_EXERCISE AIM:_
From the line with "SklearnRF | SklearnRidge |" through the line with "0.55 | -0.30 |", inclusive, return each line of the data below exactly and leave the rest out.

_SUPPLIED INFORMATION:_
.....

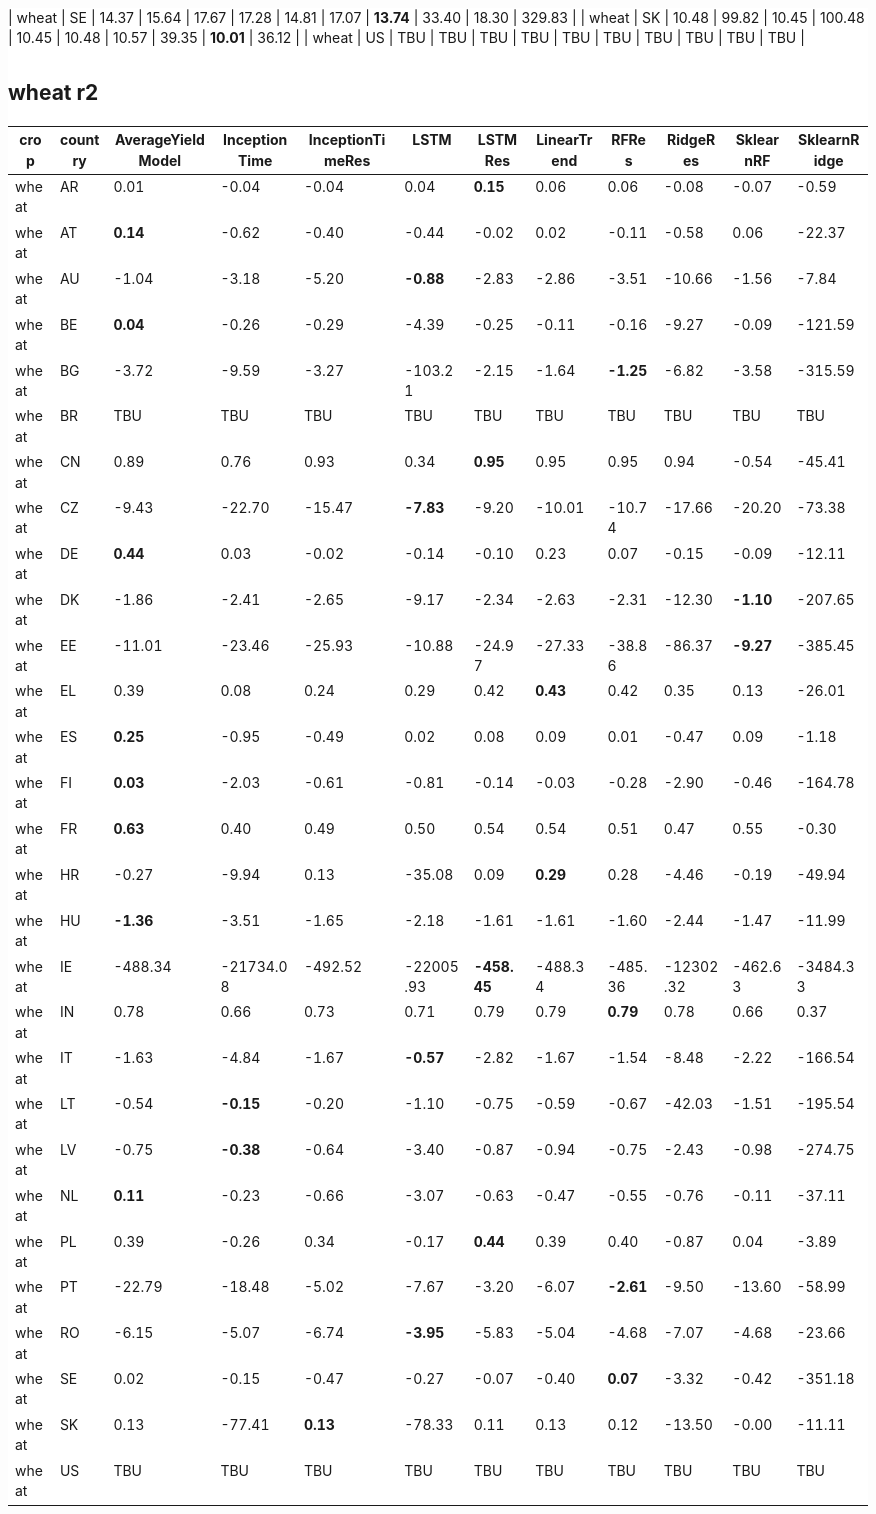 | wheat | SE | 14.37 | 15.64 | 17.67 | 17.28 | 14.81 | 17.07 | **13.74** | 33.40 | 18.30 | 329.83 |
| wheat | SK | 10.48 | 99.82 | 10.45 | 100.48 | 10.45 | 10.48 | 10.57 | 39.35 | **10.01** | 36.12 |
| wheat | US | TBU | TBU | TBU | TBU | TBU | TBU | TBU | TBU | TBU | TBU |

## wheat r2

| crop | country | AverageYieldModel | InceptionTime | InceptionTimeRes | LSTM | LSTMRes | LinearTrend | RFRes | RidgeRes | SklearnRF | SklearnRidge |
| --- | --- | --- | --- | --- | --- | --- | --- | --- | --- | --- | --- |
| wheat | AR | 0.01 | -0.04 | -0.04 | 0.04 | **0.15** | 0.06 | 0.06 | -0.08 | -0.07 | -0.59 |
| wheat | AT | **0.14** | -0.62 | -0.40 | -0.44 | -0.02 | 0.02 | -0.11 | -0.58 | 0.06 | -22.37 |
| wheat | AU | -1.04 | -3.18 | -5.20 | **-0.88** | -2.83 | -2.86 | -3.51 | -10.66 | -1.56 | -7.84 |
| wheat | BE | **0.04** | -0.26 | -0.29 | -4.39 | -0.25 | -0.11 | -0.16 | -9.27 | -0.09 | -121.59 |
| wheat | BG | -3.72 | -9.59 | -3.27 | -103.21 | -2.15 | -1.64 | **-1.25** | -6.82 | -3.58 | -315.59 |
| wheat | BR | TBU | TBU | TBU | TBU | TBU | TBU | TBU | TBU | TBU | TBU |
| wheat | CN | 0.89 | 0.76 | 0.93 | 0.34 | **0.95** | 0.95 | 0.95 | 0.94 | -0.54 | -45.41 |
| wheat | CZ | -9.43 | -22.70 | -15.47 | **-7.83** | -9.20 | -10.01 | -10.74 | -17.66 | -20.20 | -73.38 |
| wheat | DE | **0.44** | 0.03 | -0.02 | -0.14 | -0.10 | 0.23 | 0.07 | -0.15 | -0.09 | -12.11 |
| wheat | DK | -1.86 | -2.41 | -2.65 | -9.17 | -2.34 | -2.63 | -2.31 | -12.30 | **-1.10** | -207.65 |
| wheat | EE | -11.01 | -23.46 | -25.93 | -10.88 | -24.97 | -27.33 | -38.86 | -86.37 | **-9.27** | -385.45 |
| wheat | EL | 0.39 | 0.08 | 0.24 | 0.29 | 0.42 | **0.43** | 0.42 | 0.35 | 0.13 | -26.01 |
| wheat | ES | **0.25** | -0.95 | -0.49 | 0.02 | 0.08 | 0.09 | 0.01 | -0.47 | 0.09 | -1.18 |
| wheat | FI | **0.03** | -2.03 | -0.61 | -0.81 | -0.14 | -0.03 | -0.28 | -2.90 | -0.46 | -164.78 |
| wheat | FR | **0.63** | 0.40 | 0.49 | 0.50 | 0.54 | 0.54 | 0.51 | 0.47 | 0.55 | -0.30 |
| wheat | HR | -0.27 | -9.94 | 0.13 | -35.08 | 0.09 | **0.29** | 0.28 | -4.46 | -0.19 | -49.94 |
| wheat | HU | **-1.36** | -3.51 | -1.65 | -2.18 | -1.61 | -1.61 | -1.60 | -2.44 | -1.47 | -11.99 |
| wheat | IE | -488.34 | -21734.08 | -492.52 | -22005.93 | **-458.45** | -488.34 | -485.36 | -12302.32 | -462.63 | -3484.33 |
| wheat | IN | 0.78 | 0.66 | 0.73 | 0.71 | 0.79 | 0.79 | **0.79** | 0.78 | 0.66 | 0.37 |
| wheat | IT | -1.63 | -4.84 | -1.67 | **-0.57** | -2.82 | -1.67 | -1.54 | -8.48 | -2.22 | -166.54 |
| wheat | LT | -0.54 | **-0.15** | -0.20 | -1.10 | -0.75 | -0.59 | -0.67 | -42.03 | -1.51 | -195.54 |
| wheat | LV | -0.75 | **-0.38** | -0.64 | -3.40 | -0.87 | -0.94 | -0.75 | -2.43 | -0.98 | -274.75 |
| wheat | NL | **0.11** | -0.23 | -0.66 | -3.07 | -0.63 | -0.47 | -0.55 | -0.76 | -0.11 | -37.11 |
| wheat | PL | 0.39 | -0.26 | 0.34 | -0.17 | **0.44** | 0.39 | 0.40 | -0.87 | 0.04 | -3.89 |
| wheat | PT | -22.79 | -18.48 | -5.02 | -7.67 | -3.20 | -6.07 | **-2.61** | -9.50 | -13.60 | -58.99 |
| wheat | RO | -6.15 | -5.07 | -6.74 | **-3.95** | -5.83 | -5.04 | -4.68 | -7.07 | -4.68 | -23.66 |
| wheat | SE | 0.02 | -0.15 | -0.47 | -0.27 | -0.07 | -0.40 | **0.07** | -3.32 | -0.42 | -351.18 |
| wheat | SK | 0.13 | -77.41 | **0.13** | -78.33 | 0.11 | 0.13 | 0.12 | -13.50 | -0.00 | -11.11 |
| wheat | US | TBU | TBU | TBU | TBU | TBU | TBU | TBU | TBU | TBU | TBU |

.....

_ANSWER FOR THE TASK:_
| crop | country | AverageYieldModel | InceptionTime | InceptionTimeRes | LSTM | LSTMRes | LinearTrend | RFRes | RidgeRes | SklearnRF | SklearnRidge |
| --- | --- | --- | --- | --- | --- | --- | --- | --- | --- | --- | --- |
| wheat | AR | 0.01 | -0.04 | -0.04 | 0.04 | **0.15** | 0.06 | 0.06 | -0.08 | -0.07 | -0.59 |
| wheat | AT | **0.14** | -0.62 | -0.40 | -0.44 | -0.02 | 0.02 | -0.11 | -0.58 | 0.06 | -22.37 |
| wheat | AU | -1.04 | -3.18 | -5.20 | **-0.88** | -2.83 | -2.86 | -3.51 | -10.66 | -1.56 | -7.84 |
| wheat | BE | **0.04** | -0.26 | -0.29 | -4.39 | -0.25 | -0.11 | -0.16 | -9.27 | -0.09 | -121.59 |
| wheat | BG | -3.72 | -9.59 | -3.27 | -103.21 | -2.15 | -1.64 | **-1.25** | -6.82 | -3.58 | -315.59 |
| wheat | BR | TBU | TBU | TBU | TBU | TBU | TBU | TBU | TBU | TBU | TBU |
| wheat | CN | 0.89 | 0.76 | 0.93 | 0.34 | **0.95** | 0.95 | 0.95 | 0.94 | -0.54 | -45.41 |
| wheat | CZ | -9.43 | -22.70 | -15.47 | **-7.83** | -9.20 | -10.01 | -10.74 | -17.66 | -20.20 | -73.38 |
| wheat | DE | **0.44** | 0.03 | -0.02 | -0.14 | -0.10 | 0.23 | 0.07 | -0.15 | -0.09 | -12.11 |
| wheat | DK | -1.86 | -2.41 | -2.65 | -9.17 | -2.34 | -2.63 | -2.31 | -12.30 | **-1.10** | -207.65 |
| wheat | EE | -11.01 | -23.46 | -25.93 | -10.88 | -24.97 | -27.33 | -38.86 | -86.37 | **-9.27** | -385.45 |
| wheat | EL | 0.39 | 0.08 | 0.24 | 0.29 | 0.42 | **0.43** | 0.42 | 0.35 | 0.13 | -26.01 |
| wheat | ES | **0.25** | -0.95 | -0.49 | 0.02 | 0.08 | 0.09 | 0.01 | -0.47 | 0.09 | -1.18 |
| wheat | FI | **0.03** | -2.03 | -0.61 | -0.81 | -0.14 | -0.03 | -0.28 | -2.90 | -0.46 | -164.78 |
| wheat | FR | **0.63** | 0.40 | 0.49 | 0.50 | 0.54 | 0.54 | 0.51 | 0.47 | 0.55 | -0.30 |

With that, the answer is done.